> [WHAT YOU NEED TO DO]:
Below this line is a set of entries; quote exactly the lines from the line that contains "- [HTTP Programming" to the line that contains "- [Learn C++.](http://www.learncpp.com/)", both lines included.

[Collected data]
▼
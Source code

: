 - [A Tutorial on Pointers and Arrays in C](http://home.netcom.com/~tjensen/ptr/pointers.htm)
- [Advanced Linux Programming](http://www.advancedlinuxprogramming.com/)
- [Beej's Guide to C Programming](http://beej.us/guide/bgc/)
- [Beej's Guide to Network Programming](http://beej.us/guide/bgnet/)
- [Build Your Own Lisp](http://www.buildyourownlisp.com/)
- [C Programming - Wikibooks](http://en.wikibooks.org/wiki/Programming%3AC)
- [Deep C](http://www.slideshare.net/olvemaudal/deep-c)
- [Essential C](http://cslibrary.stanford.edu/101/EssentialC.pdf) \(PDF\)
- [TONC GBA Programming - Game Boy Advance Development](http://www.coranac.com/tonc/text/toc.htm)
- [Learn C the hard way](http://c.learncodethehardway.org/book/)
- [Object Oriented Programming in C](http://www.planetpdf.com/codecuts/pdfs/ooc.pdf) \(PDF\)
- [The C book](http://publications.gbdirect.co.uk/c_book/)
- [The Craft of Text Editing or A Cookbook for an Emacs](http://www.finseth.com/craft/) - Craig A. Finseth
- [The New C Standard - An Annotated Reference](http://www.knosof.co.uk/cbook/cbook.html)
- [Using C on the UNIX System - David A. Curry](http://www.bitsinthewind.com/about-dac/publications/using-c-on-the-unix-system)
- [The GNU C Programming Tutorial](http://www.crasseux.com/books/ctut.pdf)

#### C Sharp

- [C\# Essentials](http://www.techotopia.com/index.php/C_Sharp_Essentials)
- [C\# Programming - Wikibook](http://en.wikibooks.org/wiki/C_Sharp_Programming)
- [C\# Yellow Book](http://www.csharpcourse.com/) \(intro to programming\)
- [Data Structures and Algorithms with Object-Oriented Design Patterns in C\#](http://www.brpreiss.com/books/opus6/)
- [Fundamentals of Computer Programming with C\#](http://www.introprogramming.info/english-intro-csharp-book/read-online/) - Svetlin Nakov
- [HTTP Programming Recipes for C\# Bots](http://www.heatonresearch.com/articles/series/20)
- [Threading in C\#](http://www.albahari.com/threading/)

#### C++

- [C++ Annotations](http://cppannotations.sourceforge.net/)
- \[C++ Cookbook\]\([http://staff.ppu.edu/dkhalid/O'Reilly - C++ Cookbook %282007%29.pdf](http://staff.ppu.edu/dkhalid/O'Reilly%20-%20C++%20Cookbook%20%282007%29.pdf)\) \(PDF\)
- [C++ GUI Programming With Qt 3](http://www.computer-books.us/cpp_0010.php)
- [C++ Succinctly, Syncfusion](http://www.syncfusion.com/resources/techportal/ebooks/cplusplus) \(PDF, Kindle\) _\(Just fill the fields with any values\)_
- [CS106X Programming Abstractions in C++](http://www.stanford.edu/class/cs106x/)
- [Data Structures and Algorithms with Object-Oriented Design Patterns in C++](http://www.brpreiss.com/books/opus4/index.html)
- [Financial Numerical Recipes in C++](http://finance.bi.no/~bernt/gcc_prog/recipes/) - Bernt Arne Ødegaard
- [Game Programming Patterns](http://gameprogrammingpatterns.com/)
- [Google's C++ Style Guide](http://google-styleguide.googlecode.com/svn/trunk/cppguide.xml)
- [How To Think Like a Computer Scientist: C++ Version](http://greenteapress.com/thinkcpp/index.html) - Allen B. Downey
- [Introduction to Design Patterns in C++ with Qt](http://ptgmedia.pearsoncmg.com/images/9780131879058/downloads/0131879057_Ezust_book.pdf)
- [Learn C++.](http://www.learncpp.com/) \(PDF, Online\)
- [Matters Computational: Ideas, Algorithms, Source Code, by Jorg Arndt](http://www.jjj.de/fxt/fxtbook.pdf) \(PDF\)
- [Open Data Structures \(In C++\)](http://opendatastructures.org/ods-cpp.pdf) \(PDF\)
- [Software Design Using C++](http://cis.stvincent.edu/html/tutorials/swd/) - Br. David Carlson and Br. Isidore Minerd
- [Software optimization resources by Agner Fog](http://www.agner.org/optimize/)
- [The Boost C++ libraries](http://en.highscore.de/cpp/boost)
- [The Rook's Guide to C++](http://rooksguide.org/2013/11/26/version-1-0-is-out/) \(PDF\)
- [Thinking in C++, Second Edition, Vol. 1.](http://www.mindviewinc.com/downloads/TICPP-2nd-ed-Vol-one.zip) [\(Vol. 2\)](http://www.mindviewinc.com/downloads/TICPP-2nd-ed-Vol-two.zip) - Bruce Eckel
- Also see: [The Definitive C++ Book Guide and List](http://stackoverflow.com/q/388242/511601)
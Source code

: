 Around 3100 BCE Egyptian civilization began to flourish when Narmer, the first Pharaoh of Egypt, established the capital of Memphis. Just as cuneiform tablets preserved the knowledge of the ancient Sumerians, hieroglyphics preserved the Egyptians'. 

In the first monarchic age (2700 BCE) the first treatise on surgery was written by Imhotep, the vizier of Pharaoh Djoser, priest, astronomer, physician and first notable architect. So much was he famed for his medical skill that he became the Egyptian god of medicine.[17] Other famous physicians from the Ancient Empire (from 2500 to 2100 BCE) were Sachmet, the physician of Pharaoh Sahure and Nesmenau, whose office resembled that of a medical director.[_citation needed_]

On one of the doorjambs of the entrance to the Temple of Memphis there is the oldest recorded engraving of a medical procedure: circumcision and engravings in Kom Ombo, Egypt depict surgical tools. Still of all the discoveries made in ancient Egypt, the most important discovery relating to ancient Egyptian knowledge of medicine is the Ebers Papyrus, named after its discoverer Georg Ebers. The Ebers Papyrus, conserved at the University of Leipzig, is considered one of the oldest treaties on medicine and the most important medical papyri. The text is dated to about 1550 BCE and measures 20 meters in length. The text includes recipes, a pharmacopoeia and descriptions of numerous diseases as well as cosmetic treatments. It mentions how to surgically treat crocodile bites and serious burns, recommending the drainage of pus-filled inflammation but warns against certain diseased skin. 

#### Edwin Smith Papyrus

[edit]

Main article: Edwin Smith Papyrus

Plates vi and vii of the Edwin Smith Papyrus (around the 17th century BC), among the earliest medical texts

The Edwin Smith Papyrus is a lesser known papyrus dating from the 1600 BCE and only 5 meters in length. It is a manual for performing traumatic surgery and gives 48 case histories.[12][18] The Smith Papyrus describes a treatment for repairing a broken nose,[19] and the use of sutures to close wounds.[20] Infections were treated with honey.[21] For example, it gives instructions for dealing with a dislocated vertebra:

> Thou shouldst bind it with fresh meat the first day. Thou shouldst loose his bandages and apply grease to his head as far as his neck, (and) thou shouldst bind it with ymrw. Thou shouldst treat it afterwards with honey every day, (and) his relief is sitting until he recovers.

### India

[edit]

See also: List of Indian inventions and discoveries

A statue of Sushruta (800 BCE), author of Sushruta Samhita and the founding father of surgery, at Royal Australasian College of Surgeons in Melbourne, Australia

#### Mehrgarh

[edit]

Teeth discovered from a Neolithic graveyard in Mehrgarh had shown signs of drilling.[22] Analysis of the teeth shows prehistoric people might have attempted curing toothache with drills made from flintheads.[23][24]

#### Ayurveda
▲
> [ANSWER TO THE PROBLEM]:
- [HTTP Programming Recipes for C\# Bots](http://www.heatonresearch.com/articles/series/20)
- [Threading in C\#](http://www.albahari.com/threading/)

#### C++

- [C++ Annotations](http://cppannotations.sourceforge.net/)
- \[C++ Cookbook\]\([http://staff.ppu.edu/dkhalid/O'Reilly - C++ Cookbook %282007%29.pdf](http://staff.ppu.edu/dkhalid/O'Reilly%20-%20C++%20Cookbook%20%282007%29.pdf)\) \(PDF\)
- [C++ GUI Programming With Qt 3](http://www.computer-books.us/cpp_0010.php)
- [C++ Succinctly, Syncfusion](http://www.syncfusion.com/resources/techportal/ebooks/cplusplus) \(PDF, Kindle\) _\(Just fill the fields with any values\)_
- [CS106X Programming Abstractions in C++](http://www.stanford.edu/class/cs106x/)
- [Data Structures and Algorithms with Object-Oriented Design Patterns in C++](http://www.brpreiss.com/books/opus4/index.html)
- [Financial Numerical Recipes in C++](http://finance.bi.no/~bernt/gcc_prog/recipes/) - Bernt Arne Ødegaard
- [Game Programming Patterns](http://gameprogrammingpatterns.com/)
- [Google's C++ Style Guide](http://google-styleguide.googlecode.com/svn/trunk/cppguide.xml)
- [How To Think Like a Computer Scientist: C++ Version](http://greenteapress.com/thinkcpp/index.html) - Allen B. Downey
- [Introduction to Design Patterns in C++ with Qt](http://ptgmedia.pearsoncmg.com/images/9780131879058/downloads/0131879057_Ezust_book.pdf)
- [Learn C++.](http://www.learncpp.com/) \(PDF, Online\)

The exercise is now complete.